Mi felicitación a modo de juego de niños



A menudo me gustaría colocarme la roja nariz de un payaso para recobrar de cerca el pálpito de miles de niños riendo en su máxima inocencia. Desandar los años, correr a toda prisa hacia atrás en sentido inverso al paso y al peso del calendario, para definirme desde la contemplación de quien zigzagueaba incansablemente por los pasillos de la travesura. Y ubicarme allí donde el corredor de cualquier amanecida dictaba jaleo de algarabías, libros de colegio, nueve menos cinco de la mañana.

A veces permutaría cuanto poseo –o no poseeré nunca- por rescatar el arco iris que coloreaba de ensueños los brincos de mi infancia. Entonces redescubriría, de nuevo, que todo amanecer finge, propone, exhala un comienzo. Acaso templaría de sonrisas el horizonte más luminoso si mis manos, como agarraderas de algodón, apretasen levemente las de cualquier chiquillo con ternura de sugerencias. En ocasiones negaría la deformación de la sociedad para rescatarme entre juguetes de remembranza. Entre signos de transparencia, entre letras escritas con lápices de cera.

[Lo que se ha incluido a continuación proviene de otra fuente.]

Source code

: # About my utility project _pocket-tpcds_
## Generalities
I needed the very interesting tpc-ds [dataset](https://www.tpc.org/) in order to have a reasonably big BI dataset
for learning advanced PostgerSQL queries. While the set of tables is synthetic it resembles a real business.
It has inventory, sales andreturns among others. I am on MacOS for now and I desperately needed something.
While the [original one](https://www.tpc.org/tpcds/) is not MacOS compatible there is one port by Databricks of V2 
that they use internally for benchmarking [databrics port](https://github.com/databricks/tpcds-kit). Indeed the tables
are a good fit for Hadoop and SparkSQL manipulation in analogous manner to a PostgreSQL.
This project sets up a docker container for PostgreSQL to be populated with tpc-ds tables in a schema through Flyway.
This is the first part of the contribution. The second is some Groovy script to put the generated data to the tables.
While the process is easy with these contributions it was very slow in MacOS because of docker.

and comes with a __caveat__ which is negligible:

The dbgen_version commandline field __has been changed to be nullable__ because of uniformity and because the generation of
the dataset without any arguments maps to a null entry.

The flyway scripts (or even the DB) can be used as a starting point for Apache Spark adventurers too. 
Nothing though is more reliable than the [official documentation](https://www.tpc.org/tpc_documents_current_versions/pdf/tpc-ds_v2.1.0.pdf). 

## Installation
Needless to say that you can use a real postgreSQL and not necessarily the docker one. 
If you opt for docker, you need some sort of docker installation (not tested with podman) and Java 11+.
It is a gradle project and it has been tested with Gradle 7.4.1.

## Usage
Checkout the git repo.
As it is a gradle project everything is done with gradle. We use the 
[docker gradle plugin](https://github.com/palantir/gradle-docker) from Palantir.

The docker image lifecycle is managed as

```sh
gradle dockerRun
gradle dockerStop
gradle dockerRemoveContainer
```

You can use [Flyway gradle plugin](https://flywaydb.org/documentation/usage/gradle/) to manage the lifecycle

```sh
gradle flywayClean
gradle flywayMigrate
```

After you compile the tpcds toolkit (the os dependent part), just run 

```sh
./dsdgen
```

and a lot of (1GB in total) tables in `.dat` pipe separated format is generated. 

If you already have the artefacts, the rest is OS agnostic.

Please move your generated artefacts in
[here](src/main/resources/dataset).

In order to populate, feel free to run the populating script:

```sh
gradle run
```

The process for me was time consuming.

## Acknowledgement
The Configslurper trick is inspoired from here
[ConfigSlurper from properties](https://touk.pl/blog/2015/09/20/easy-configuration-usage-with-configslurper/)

Entre guiones protagonizados por muñequitos de plastilina.

Pugno por hacer prevalecer las bienaventuranzas del peque que todavía gravita en nuestro interior. Porque me consta que la niñez es el estado de pureza que ya jamás recobraremos andando el tiempo. La niñez, sí, como alacena de la dignidad del ser humano. Como versificación de una empatía ignota. Como optimización del músculo cordial que justifica la creación del Universo. No existe amor más puro, más pulcro, más diáfano, que el mismo Amor acunado sobre el pesebre de la Salvación del Mundo. Hoy renacerá otra vez en las entretelas de tu corazón. ¿En las presteza de tu almario? Fíjate en la párvula mirada del Mejor de los Paridos. En su llanto de risueño semblante. En su irrevocable destino escrito en la frente. En sus pucheritos de eternidad…

Ese niño en cierta medida eres tú. Porque regresa a ti para abrazarte desde dentro, como la sangre de tu lealtad. Responde al nombre de Jesús -y yo te he recordado mientras cantaba la dicha de su nacimiento-. Y precisamente porque de ti me acordé sin atenerme a ninguna ristra de superficialidad, por eso envuelvo en pañales de semántica, en sabanillas de escritura, esta felicitación. Y así también el hallazgo de mi penúltimo convencimiento mientras he observado –lo sigo haciendo casi en penumbras- las figuras del portalillo: si los Reyes Magos existen es porque resucitan -como los payasos de las narices de goma- la ilusión de los niños. Si los Reyes Magos existen es porque todavía siguen regalándome el inmenso presente de tu amistad. ¿Jugamos a querernos para siempre? Feliz Navidad. Marco A. Velo.